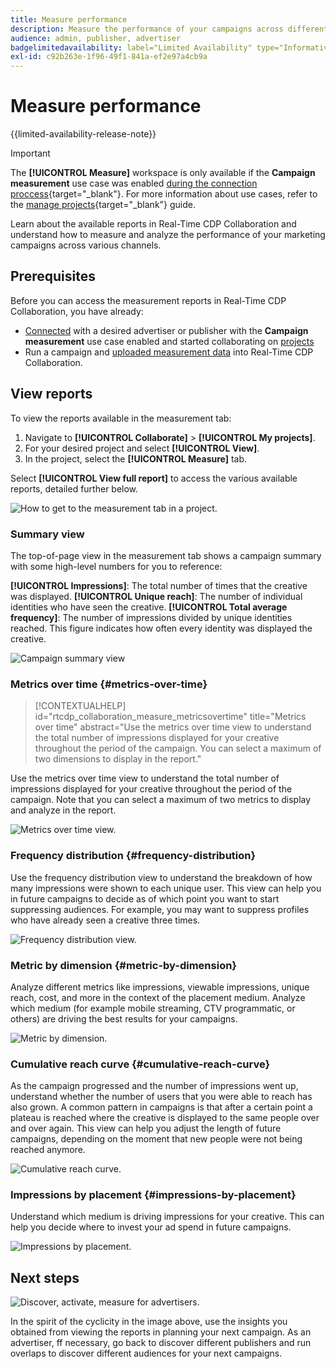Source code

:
 ```yaml
---
title: Measure performance
description: Measure the performance of your campaigns across different channels. Learn how to use and interpret various reports.
audience: admin, publisher, advertiser
badgelimitedavailability: label="Limited Availability" type="Informative" url="https://helpx.adobe.com/legal/product-descriptions/real-time-customer-data-platform-collaboration.html newtab=true"
exl-id: c92b263e-1f96-49f1-841a-ef2e97a4cb9a
---
```

# Measure performance

{{limited-availability-release-note}}

>[!IMPORTANT]
>
>The **[!UICONTROL Measure]** workspace is only available if the **Campaign measurement** use case was enabled [during the connection proccess](../connect/establishing-connections.md#connection-settings){target="_blank"}. For more information about use cases, refer to the [manage projects](./manage-projects.md#project-use-cases){target="_blank"} guide.

Learn about the available reports in Real-Time CDP Collaboration and understand how to measure and analyze the performance of your marketing campaigns across various channels.

## Prerequisites

Before you can access the measurement reports in Real-Time CDP Collaboration, you have already:

* [Connected](/help/guide/connect/establishing-connections.md) with a desired advertiser or publisher with the **Campaign measurement** use case enabled and started collaborating on [projects](/help/guide/collaborate/manage-projects.md)
* Run a campaign and [uploaded measurement data](/help/guide/setup/onboard-measurement-data.md) into Real-Time CDP Collaboration.

## View reports

To view the reports available in the measurement tab: 

1. Navigate to **[!UICONTROL Collaborate]** > **[!UICONTROL My projects]**.
2. For your desired project and select **[!UICONTROL View]**. 
3. In the project, select the **[!UICONTROL Measure]** tab. 

Select **[!UICONTROL View full report]** to access the various available reports, detailed further below.

![How to get to the measurement tab in a project.](/help/assets/collaborate/measure/measurement.gif)

### Summary view

The top-of-page view in the measurement tab shows a campaign summary with some high-level numbers for you to reference:

**[!UICONTROL Impressions]**: The total number of times that the creative was displayed. 
**[!UICONTROL Unique reach]**: The number of individual identities who have seen the creative.
**[!UICONTROL Total average frequency]**: The number of impressions divided by unique identities reached. This figure indicates how often every identity was displayed the creative. 

![Campaign summary view](/help/assets/collaborate/measure/campaign-summary.png)

### Metrics over time {#metrics-over-time}

>[!CONTEXTUALHELP]
>id="rtcdp_collaboration_measure_metricsovertime"
>title="Metrics over time"
>abstract="Use the metrics over time view to understand the total number of impressions displayed for your creative throughout the period of the campaign. You can select a maximum of two dimensions to display in the report."

Use the metrics over time view to understand the total number of impressions displayed for your creative throughout the period of the campaign. Note that you can select a maximum of two metrics to display and analyze in the report.

![Metrics over time view.](/help/assets/collaborate/measure/metrics-over-time.png)

### Frequency distribution {#frequency-distribution}

Use the frequency distribution view to understand the breakdown of how many impressions were shown to each unique user. This view can help you in future campaigns to decide as of which point you want to start suppressing audiences. For example, you may want to suppress profiles who have already seen a creative three times. 

![Frequency distribution view.](/help/assets/collaborate/measure/frequency-distribution.gif)

### Metric by dimension {#metric-by-dimension}

Analyze different metrics like impressions, viewable impressions, unique reach, cost, and more in the context of the placement medium. Analyze which medium (for example mobile streaming, CTV programmatic, or others) are driving the best results for your campaigns. 

![Metric by dimension.](/help/assets/collaborate/measure/metric-by-dimension.png)

### Cumulative reach curve {#cumulative-reach-curve}

As the campaign progressed and the number of impressions went up, understand whether the number of users that you were able to reach has also grown. A common pattern in campaigns is that after a certain point a plateau is reached where the creative is displayed to the same people over and over again. This view can help you adjust the length of future campaigns, depending on the moment that new people were not being reached anymore.

![Cumulative reach curve.](/help/assets/collaborate/measure/cumulative-reach-curve.png)

### Impressions by placement {#impressions-by-placement}

Understand which medium is driving impressions for your creative. This can help you decide where to invest your ad spend in future campaigns.

![Impressions by placement.](/help/assets/collaborate/measure/impressions-by-placement.png)

## Next steps

![Discover, activate, measure for advertisers.](/help/assets/end-to-end-workflow/discover-activate-measure.png)

In the spirit of the cyclicity in the image above, use the insights you obtained from viewing the reports in planning your next campaign. As an advertiser, ff necessary, go back to discover different publishers and run overlaps to discover different audiences for your next campaigns.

◇ ◇ ◇ ◇

**GOAL OF THE EXERCISE**
Would you print all of the entries exactly, omitting any image?

**EXERCISE SOLUTION**
Source code

:
 ```yaml
---
title: Measure performance
description: Measure the performance of your campaigns across different channels. Learn how to use and interpret various reports.
audience: admin, publisher, advertiser
badgelimitedavailability: label="Limited Availability" type="Informative" url="https://helpx.adobe.com/legal/product-descriptions/real-time-customer-data-platform-collaboration.html newtab=true"
exl-id: c92b263e-1f96-49f1-841a-ef2e97a4cb9a
---
```

# Measure performance

{{limited-availability-release-note}}

>[!IMPORTANT]
>
>The **[!UICONTROL Measure]** workspace is only available if the **Campaign measurement** use case was enabled [during the connection proccess](../connect/establishing-connections.md#connection-settings){target="_blank"}. For more information about use cases, refer to the [manage projects](./manage-projects.md#project-use-cases){target="_blank"} guide.

Learn about the available reports in Real-Time CDP Collaboration and understand how to measure and analyze the performance of your marketing campaigns across various channels.

## Prerequisites

Before you can access the measurement reports in Real-Time CDP Collaboration, you have already:

* [Connected](/help/guide/connect/establishing-connections.md) with a desired advertiser or publisher with the **Campaign measurement** use case enabled and started collaborating on [projects](/help/guide/collaborate/manage-projects.md)
* Run a campaign and [uploaded measurement data](/help/guide/setup/onboard-measurement-data.md) into Real-Time CDP Collaboration.

## View reports

To view the reports available in the measurement tab: 

1. Navigate to **[!UICONTROL Collaborate]** > **[!UICONTROL My projects]**.
2. For your desired project and select **[!UICONTROL View]**. 
3. In the project, select the **[!UICONTROL Measure]** tab. 

Select **[!UICONTROL View full report]** to access the various available reports, detailed further below.

![How to get to the measurement tab in a project.](/help/assets/collaborate/measure/measurement.gif)

### Summary view

The top-of-page view in the measurement tab shows a campaign summary with some high-level numbers for you to reference:

**[!UICONTROL Impressions]**: The total number of times that the creative was displayed. 
**[!UICONTROL Unique reach]**: The number of individual identities who have seen the creative.
**[!UICONTROL Total average frequency]**: The number of impressions divided by unique identities reached. This figure indicates how often every identity was displayed the creative. 

![Campaign summary view](/help/assets/collaborate/measure/campaign-summary.png)

### Metrics over time {#metrics-over-time}

>[!CONTEXTUALHELP]
>id="rtcdp_collaboration_measure_metricsovertime"
>title="Metrics over time"
>abstract="Use the metrics over time view to understand the total number of impressions displayed for your creative throughout the period of the campaign. You can select a maximum of two dimensions to display in the report."

Use the metrics over time view to understand the total number of impressions displayed for your creative throughout the period of the campaign. Note that you can select a maximum of two metrics to display and analyze in the report.

![Metrics over time view.](/help/assets/collaborate/measure/metrics-over-time.png)

### Frequency distribution {#frequency-distribution}

Use the frequency distribution view to understand the breakdown of how many impressions were shown to each unique user. This view can help you in future campaigns to decide as of which point you want to start suppressing audiences. For example, you may want to suppress profiles who have already seen a creative three times. 

![Frequency distribution view.](/help/assets/collaborate/measure/frequency-distribution.gif)

### Metric by dimension {#metric-by-dimension}

Analyze different metrics like impressions, viewable impressions, unique reach, cost, and more in the context of the placement medium. Analyze which medium (for example mobile streaming, CTV programmatic, or others) are driving the best results for your campaigns. 

![Metric by dimension.](/help/assets/collaborate/measure/metric-by-dimension.png)

### Cumulative reach curve {#cumulative-reach-curve}

As the campaign progressed and the number of impressions went up, understand whether the number of users that you were able to reach has also grown. A common pattern in campaigns is that after a certain point a plateau is reached where the creative is displayed to the same people over and over again. This view can help you adjust the length of future campaigns, depending on the moment that new people were not being reached anymore.

![Cumulative reach curve.](/help/assets/collaborate/measure/cumulative-reach-curve.png)

### Impressions by placement {#impressions-by-placement}

Understand which medium is driving impressions for your creative. This can help you decide where to invest your ad spend in future campaigns.

![Impressions by placement.](/help/assets/collaborate/measure/impressions-by-placement.png)

## Next steps

![Discover, activate, measure for advertisers.](/help/assets/end-to-end-workflow/discover-activate-measure.png)

In the spirit of the cyclicity in the image above, use the insights you obtained from viewing the reports in planning your next campaign. As an advertiser, ff necessary, go back to discover different publishers and run overlaps to discover different audiences for your next campaigns.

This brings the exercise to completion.